De Beers will shift its focus from the production of lab-grown diamonds (LGDs) for the jewellery market to the development of highly designed synthetic diamonds for industrial and technological uses, including supercomputer components and space exploration equipment.
“The strategy is both ambitious and transformative, positioning us to lead the recovery of the diamond industry, fully integrating our operations from upstream to downstream,” Mining Weekly quoted De Beers group managed operations chief executive Moses Madondo as saying at the Joburg Indaba, in Johannesburg.
He also stated that the price of natural diamonds and LGDs would experience a rapid bifurcation as the availability of natural diamonds decreases in the years ahead.
Madondo said that the average price of a 2-carat natural diamond has increased by 1% annually in recent years.
Conversely, the average retail price of a 2-carat LGD has decreased by 25% annually during the same period, with the wholesale LGD price plummeting by as much as 36%.
“I should also debunk the myth that the difference between LGDs and natural diamonds cannot be told.

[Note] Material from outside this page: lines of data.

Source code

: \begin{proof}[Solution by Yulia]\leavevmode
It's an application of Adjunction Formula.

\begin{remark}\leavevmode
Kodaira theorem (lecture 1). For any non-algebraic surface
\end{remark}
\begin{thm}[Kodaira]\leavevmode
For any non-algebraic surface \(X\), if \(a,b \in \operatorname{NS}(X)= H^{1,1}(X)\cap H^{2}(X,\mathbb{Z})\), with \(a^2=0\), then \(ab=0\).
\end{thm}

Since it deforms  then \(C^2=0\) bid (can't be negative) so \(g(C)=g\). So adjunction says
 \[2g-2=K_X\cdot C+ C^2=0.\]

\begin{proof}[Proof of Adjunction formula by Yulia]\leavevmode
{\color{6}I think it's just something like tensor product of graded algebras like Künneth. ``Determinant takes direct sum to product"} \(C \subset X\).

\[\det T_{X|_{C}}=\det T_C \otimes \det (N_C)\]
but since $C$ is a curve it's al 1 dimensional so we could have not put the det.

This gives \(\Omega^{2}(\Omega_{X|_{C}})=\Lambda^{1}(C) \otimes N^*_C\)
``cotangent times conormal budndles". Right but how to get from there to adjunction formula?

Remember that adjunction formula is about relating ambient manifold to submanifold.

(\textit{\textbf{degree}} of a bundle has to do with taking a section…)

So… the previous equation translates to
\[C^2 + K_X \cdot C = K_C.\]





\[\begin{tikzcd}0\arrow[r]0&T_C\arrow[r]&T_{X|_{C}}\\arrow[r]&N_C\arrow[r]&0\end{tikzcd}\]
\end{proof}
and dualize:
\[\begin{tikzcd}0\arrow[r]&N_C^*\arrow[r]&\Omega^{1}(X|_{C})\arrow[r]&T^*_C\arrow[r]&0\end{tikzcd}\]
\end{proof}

It definitely can be told,” he added, noting that De Beers has had synthetic diamond detection technology available for decades.
Madondo stated that the diamond verification tool built by De Beers was incredibly exact and trustworthy, with a false positive rate of 0%.
“This means there has never been a diamond that was not natural that has not been picked up by that machine,” he said.
Madondo revealed that a consumer-friendly version of this device was being developed and would go to market soon.